Exercise aim: Beginning with the line that holds "Overall code optimization." in the data below, give again every line through the one that holds "-Which is the least common type?", exactly as written.

(Items from a data source)

######

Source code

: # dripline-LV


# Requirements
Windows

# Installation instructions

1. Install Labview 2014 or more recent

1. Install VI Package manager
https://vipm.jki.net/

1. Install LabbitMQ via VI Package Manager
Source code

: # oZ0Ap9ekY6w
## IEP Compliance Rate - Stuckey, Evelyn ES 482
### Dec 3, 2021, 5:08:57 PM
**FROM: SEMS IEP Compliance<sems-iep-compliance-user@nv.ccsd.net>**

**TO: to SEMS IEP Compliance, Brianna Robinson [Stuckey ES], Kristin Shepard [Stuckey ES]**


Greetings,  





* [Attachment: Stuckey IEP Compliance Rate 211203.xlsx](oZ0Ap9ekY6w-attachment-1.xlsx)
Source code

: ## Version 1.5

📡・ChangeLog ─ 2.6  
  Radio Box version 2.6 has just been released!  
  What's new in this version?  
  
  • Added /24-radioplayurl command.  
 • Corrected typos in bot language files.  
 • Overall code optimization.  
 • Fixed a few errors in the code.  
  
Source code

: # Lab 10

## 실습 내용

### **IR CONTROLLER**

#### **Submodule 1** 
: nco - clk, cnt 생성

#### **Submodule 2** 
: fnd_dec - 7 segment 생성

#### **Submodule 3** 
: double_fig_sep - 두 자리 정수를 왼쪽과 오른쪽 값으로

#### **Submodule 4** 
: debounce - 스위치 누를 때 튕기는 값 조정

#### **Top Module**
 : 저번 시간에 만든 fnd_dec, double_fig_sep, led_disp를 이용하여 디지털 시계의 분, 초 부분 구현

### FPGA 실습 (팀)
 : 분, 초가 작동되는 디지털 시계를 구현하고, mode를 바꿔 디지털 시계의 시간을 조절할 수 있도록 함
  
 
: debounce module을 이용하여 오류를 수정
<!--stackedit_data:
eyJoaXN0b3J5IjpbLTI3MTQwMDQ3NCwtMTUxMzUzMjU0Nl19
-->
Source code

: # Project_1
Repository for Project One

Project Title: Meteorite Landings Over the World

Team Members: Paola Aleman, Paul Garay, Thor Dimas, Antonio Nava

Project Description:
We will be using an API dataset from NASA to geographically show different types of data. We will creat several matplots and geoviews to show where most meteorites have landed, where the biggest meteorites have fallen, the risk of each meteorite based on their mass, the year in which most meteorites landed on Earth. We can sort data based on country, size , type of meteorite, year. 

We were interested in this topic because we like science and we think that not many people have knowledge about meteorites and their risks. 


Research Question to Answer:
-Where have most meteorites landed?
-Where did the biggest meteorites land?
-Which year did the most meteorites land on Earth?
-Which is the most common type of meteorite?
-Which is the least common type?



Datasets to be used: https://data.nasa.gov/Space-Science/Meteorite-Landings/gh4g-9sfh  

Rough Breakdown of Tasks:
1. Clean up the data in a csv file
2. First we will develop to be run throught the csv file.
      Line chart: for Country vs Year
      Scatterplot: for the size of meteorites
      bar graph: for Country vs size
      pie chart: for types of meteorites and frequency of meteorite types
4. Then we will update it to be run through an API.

######

Your solution:
 • Overall code optimization.  
 • Fixed a few errors in the code.  
  
Source code

: # Lab 10

## 실습 내용

### **IR CONTROLLER**

#### **Submodule 1** 
: nco - clk, cnt 생성

#### **Submodule 2** 
: fnd_dec - 7 segment 생성

#### **Submodule 3** 
: double_fig_sep - 두 자리 정수를 왼쪽과 오른쪽 값으로

#### **Submodule 4** 
: debounce - 스위치 누를 때 튕기는 값 조정

#### **Top Module**
 : 저번 시간에 만든 fnd_dec, double_fig_sep, led_disp를 이용하여 디지털 시계의 분, 초 부분 구현

### FPGA 실습 (팀)
 : 분, 초가 작동되는 디지털 시계를 구현하고, mode를 바꿔 디지털 시계의 시간을 조절할 수 있도록 함
  
 
: debounce module을 이용하여 오류를 수정
<!--stackedit_data:
eyJoaXN0b3J5IjpbLTI3MTQwMDQ3NCwtMTUxMzUzMjU0Nl19
-->
Source code

: # Project_1
Repository for Project One

Project Title: Meteorite Landings Over the World

Team Members: Paola Aleman, Paul Garay, Thor Dimas, Antonio Nava

Project Description:
We will be using an API dataset from NASA to geographically show different types of data. We will creat several matplots and geoviews to show where most meteorites have landed, where the biggest meteorites have fallen, the risk of each meteorite based on their mass, the year in which most meteorites landed on Earth. We can sort data based on country, size , type of meteorite, year. 

We were interested in this topic because we like science and we think that not many people have knowledge about meteorites and their risks. 


Research Question to Answer:
-Where have most meteorites landed?
-Where did the biggest meteorites land?
-Which year did the most meteorites land on Earth?
-Which is the most common type of meteorite?
-Which is the least common type?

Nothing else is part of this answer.